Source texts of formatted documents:
== Segment start ==

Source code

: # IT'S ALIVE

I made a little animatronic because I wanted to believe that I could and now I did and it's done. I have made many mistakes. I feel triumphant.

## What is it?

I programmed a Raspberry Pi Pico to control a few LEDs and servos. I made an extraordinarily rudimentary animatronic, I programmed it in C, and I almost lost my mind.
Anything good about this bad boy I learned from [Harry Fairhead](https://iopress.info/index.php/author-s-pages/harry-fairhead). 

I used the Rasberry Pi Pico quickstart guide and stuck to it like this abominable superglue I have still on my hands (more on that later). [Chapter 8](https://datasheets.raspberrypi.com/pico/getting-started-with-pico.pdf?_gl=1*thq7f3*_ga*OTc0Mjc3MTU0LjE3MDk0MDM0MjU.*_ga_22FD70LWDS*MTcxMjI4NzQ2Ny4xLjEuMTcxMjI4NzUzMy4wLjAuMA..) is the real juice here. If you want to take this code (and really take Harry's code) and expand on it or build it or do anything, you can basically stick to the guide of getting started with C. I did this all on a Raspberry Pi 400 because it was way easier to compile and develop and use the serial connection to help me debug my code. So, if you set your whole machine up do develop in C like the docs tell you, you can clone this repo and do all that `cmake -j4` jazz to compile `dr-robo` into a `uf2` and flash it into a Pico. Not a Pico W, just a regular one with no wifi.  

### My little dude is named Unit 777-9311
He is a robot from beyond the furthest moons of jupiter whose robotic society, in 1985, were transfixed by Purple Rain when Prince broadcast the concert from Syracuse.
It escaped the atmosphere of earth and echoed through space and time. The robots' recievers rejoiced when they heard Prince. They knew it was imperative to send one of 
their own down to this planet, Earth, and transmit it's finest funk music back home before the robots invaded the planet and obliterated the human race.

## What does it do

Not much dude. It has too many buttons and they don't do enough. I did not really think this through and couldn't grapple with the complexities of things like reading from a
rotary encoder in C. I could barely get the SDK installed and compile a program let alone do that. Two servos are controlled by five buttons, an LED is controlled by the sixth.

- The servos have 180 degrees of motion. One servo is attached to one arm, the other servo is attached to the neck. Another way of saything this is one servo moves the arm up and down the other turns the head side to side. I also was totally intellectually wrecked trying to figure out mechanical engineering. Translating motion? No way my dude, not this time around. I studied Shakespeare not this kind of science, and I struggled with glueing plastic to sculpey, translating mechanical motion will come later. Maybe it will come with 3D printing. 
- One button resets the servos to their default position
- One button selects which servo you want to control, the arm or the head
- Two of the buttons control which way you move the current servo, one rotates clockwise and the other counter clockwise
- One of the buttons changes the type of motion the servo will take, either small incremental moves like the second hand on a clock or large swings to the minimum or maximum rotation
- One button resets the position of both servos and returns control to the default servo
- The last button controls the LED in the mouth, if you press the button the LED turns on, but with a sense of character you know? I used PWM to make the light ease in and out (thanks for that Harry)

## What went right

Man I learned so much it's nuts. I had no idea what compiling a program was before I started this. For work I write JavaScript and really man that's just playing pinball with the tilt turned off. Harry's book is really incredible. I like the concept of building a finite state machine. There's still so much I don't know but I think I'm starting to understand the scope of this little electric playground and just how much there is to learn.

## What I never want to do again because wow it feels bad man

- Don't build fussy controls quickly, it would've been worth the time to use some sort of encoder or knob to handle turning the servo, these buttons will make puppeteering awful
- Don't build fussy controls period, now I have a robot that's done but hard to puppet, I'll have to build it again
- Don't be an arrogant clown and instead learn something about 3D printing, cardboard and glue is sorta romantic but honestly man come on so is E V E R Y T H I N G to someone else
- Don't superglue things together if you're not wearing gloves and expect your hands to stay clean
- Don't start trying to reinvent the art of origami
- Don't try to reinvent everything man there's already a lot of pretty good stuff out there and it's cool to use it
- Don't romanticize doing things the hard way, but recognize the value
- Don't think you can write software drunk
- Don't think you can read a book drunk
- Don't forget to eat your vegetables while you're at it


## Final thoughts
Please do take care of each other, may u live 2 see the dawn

== Segment end ==

_The problem_
All that belongs in your answer is the stretch of entries above from the line with "- Don't try" through the line with "- Don't forget", printed exactly.

_Expected answer_
- Don't try to reinvent everything man there's already a lot of pretty good stuff out there and it's cool to use it
- Don't romanticize doing things the hard way, but recognize the value
- Don't think you can write software drunk
- Don't think you can read a book drunk
- Don't forget to eat your vegetables while you're at it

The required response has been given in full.